Chapter One
Kennedy Bailey woke up from the same nightmare she had been having for the past six years. It didn’t help that she had spent the night staring at her tormentor. Ryan Carville was now a Boston Rebel, the first-string quarterback for their local NFL team, called back home only months after he graduated from Oregon State. He had been the youngest recruit in the team’s history, thanks to a sudden injury for the team’s previous quarterback. Kennedy frowned. She wouldn’t put it past Ryan to be the cause of that injury. She had learned long ago that he looked out for himself.
“Mommy!” A loud shrill pulled her out of her trip down self-pity lane.
With a groan, she dragged herself out of bed, waiting for her overzealous and melodramatic son to come running down the hallway to drag her to the kitchen for breakfast. But the sound of little running feet thudding against the hardwood floors didn’t come, and the next call wasn’t as strong as the last one. Kennedy ran down the hallway when she heard her son’s feeble attempt at calling her once more, her heart racing as her blood pumped loudly in her ears.
When she reached her Riley’s bedroom, he was halfway out of bed. He lay back facing the ceiling, seemingly immobile apart from shakes his little body made. Kennedy rushed to his side and picked him up. Immediately his hot skin burned hers, his usually toffee skin pale. He seemed disoriented.

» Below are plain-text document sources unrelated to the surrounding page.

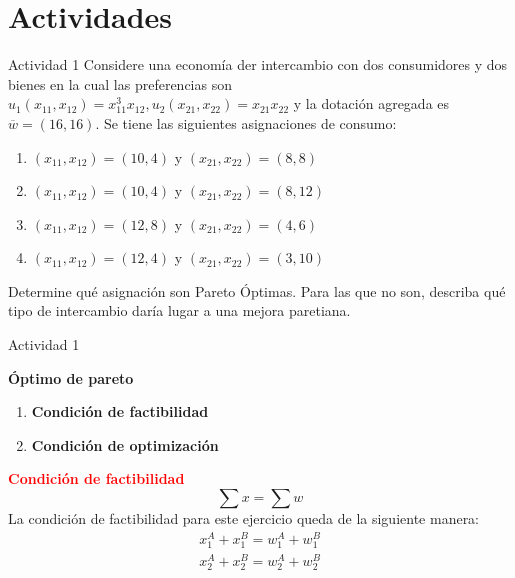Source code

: \section{Actividades}
\begin{frame}{Actividad 1}
	Considere una economía der intercambio con dos consumidores y dos bienes en la cual las preferencias son $u_{1}\left( x_{11},x_{12}\right) = x_{11}^{3}x_{12}, u_{2}\left( x_{21},x_{22}\right) = x_{21}x_{22}$ y la dotación agregada es $\overline{w} = (16,16)$. Se tiene las siguientes asignaciones de consumo:
			\bigskip
		\begin{enumerate}
			\item $\left( x_{11},x_{12}\right) = (10,4)$ y $\left( x_{21},x_{22}\right) = (8,8 )$
			\item $\left( x_{11},x_{12}\right) = (10,4)$ y $\left( x_{21},x_{22}\right) = (8,12)$
			\item $\left( x_{11},x_{12}\right) = (12,8)$ y $\left( x_{21},x_{22}\right) = (4,6 )$
			\item $\left( x_{11},x_{12}\right) = (12,4)$ y $\left( x_{21},x_{22}\right) = (3,10)$
		\end{enumerate}
			\bigskip
	Determine qué asignación son Pareto Óptimas. Para las que no son, describa qué tipo de intercambio daría lugar a una mejora paretiana.
\end{frame}
\begin{frame}{Actividad 1}
	\begin{block}{\textbf{Óptimo de pareto}}
		\begin{enumerate}
			\item \textbf{Condición de factibilidad}
			\item \textbf{Condición de optimización}
		\end{enumerate}
	\end{block}
	
	\textcolor{red}{\textbf{Condición de factibilidad}}
		$$\sum x = \sum w$$
	La condición de factibilidad para este ejercicio queda de la siguiente manera:
		\begin{gather*}
			x_{1}^{A} + x_{1}^{B} = w_{1}^{A} + w_{1}^{B}\\
			x_{2}^{A} + x_{2}^{B} = w_{2}^{A} + w_{2}^{B}
		\end{gather*}
\end{frame}
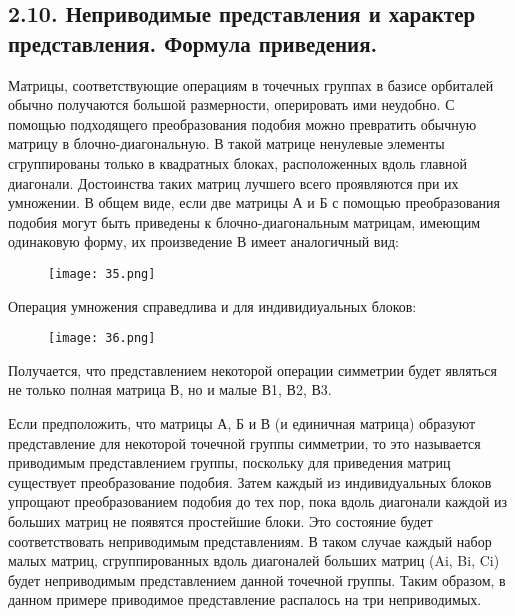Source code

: 
	\subsection{2.10. Неприводимые представления и характер представления. Формула приведения.} 
	
	\par\bigskip
	
	Матрицы, соответствующие операциям в точечных группах в
	базисе орбиталей обычно получаются большой размерности,
	оперировать ими неудобно. С помощью подходящего
	преобразования подобия можно превратить обычную матрицу в
	блочно-диагональную. В такой матрице ненулевые элементы
	сгруппированы только в квадратных блоках, расположенных вдоль
	главной диагонали. Достоинства таких матриц лучшего всего
	проявляются при их умножении. В общем виде, если две матрицы
	А и Б с помощью преобразования подобия могут быть приведены к
	блочно-диагональным матрицам, имеющим одинаковую форму, их
	произведение В имеет аналогичный вид:
	
		\begin{figure}[H]
		\centering
		{\texttt{[image: 35.png]}}
	\end{figure}
	
	
	Операция умножения справедлива и для индивидиуальных блоков:
	
		\begin{figure}[H]
		\centering
		{\texttt{[image: 36.png]}}
	\end{figure}
	
	
	
	Получается, что представлением некоторой операции симметрии
	будет являться не только полная матрица В, но и малые В1, В2, В3.
	
		\par\smallskip
	
	
	Если предположить, что матрицы А, Б и В (и единичная матрица)
	образуют представление для некоторой точечной группы
	симметрии, то это называется приводимым представлением
	группы, поскольку для приведения матриц существует
	преобразование подобия. Затем каждый из индивидуальных блоков
	упрощают преобразованием подобия до тех пор, пока вдоль
	диагонали каждой из больших матриц не появятся простейшие
	блоки. Это состояние будет соответствовать неприводимым
	представлениям. В таком случае каждый набор малых матриц,
	сгруппированных вдоль диагоналей больших матриц ({Ai, Bi, Ci})
	будет неприводимым представлением данной точечной группы.
	Таким образом, в данном примере приводимое представление
	распалось на три неприводимых.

“Mama!” Kennedy called as she rushed out of her son’s room. It was just the three of them now. Ever since her father died, her mother had made a home with Kennedy and her son.
“What is it?” Her mother, Rebecca, appeared from the kitchen, apron on and spatula in hand. She had a smile on her face that immediately dropped when she saw the little limp body in Kennedy’s hands.
“Something’s wrong! We need to get him to a doctor,” Kennedy said as she handed her son to her mother. “Take him to the car. I’m going to grab my purse.
“You better put some shoes on, while you are in there,” Rebecca pointed out.
Kennedy looked at her son and thought about forgoing everything else and running the little boy to the hospital in her bare feet. Her hand on her chest, she forced herself to take a calming breath. It wouldn’t do her or Riley any good to panic.
“Please, please, please,” Kennedy pleaded five minutes later with her tin can of a car when it refused to start. A nervous tear escaped and rolled down her cheek when it stalled the second time. Resting her head on the steering wheel, Kennedy let out a sob. “Don’t do this to me, not today.”
“Let’s just call Kevin,” Rebecca suggested. “I’m sure he wouldn’t mind picking us up.”
Kennedy hesitated but then nodded in agreement, as she dialed the number of her co-worker. For the longest time she had tried to avoid interacting with Kevin on a personal level, since it was obvious to her that he had feelings for her. Ever since her run in with Ryan Carville, Kennedy had been happy to live a life of celibacy. But if she had to risk the attentions of a man to get her son to the hospital, she would.
• • •
“What’s his name?” The doctor asked as he took her boy from her.
“Riley Ryan Bailey. He is, um… He’s, uh…” Kennedy’s mind stopped working when Riley reached for her, but the nurses moved him away. She wanted to go to his side, hold him in her arms, and kiss all the pain away.
“He is five years old,” her mother picked up, “He was fine yesterday and he hasn’t been sick before this morning.”
“And you are?” the doctor asked.
“Rebecca Bailey. I’m his grandmother.”
“You will need to sign a few papers to permit us to run a few tests on him.”
Kennedy nodded as he spoke, her eyes not leaving her son’s. Riley was everything that she knew she wasn’t: strong, determined, beautiful, and brave. She guessed he got all that from his father, along with the jet black hair and the piercing blue eyes. Those eyes are what earned him Ryan as a middle name. Sometimes she thought all that she contributed was the light tint to his skin and this weakness that she was now witnessing.
“I’m being punished,” she whispered as her heart clenched from Riley’s loud cry for her. She could sense his fear from being alone with strangers, and somehow it increased her fear of losing him.
“Why do you think so?” Her mother hugged her as she whispered into her ear.
“I kept him from his father.”
“I don’t think you would be punished from keeping Riley away from that jackass,” her mother swore.
A throat-clearing noise interrupted them. “I’m sorry. I hate to run out on you, but I’m going to have to leave for work now.”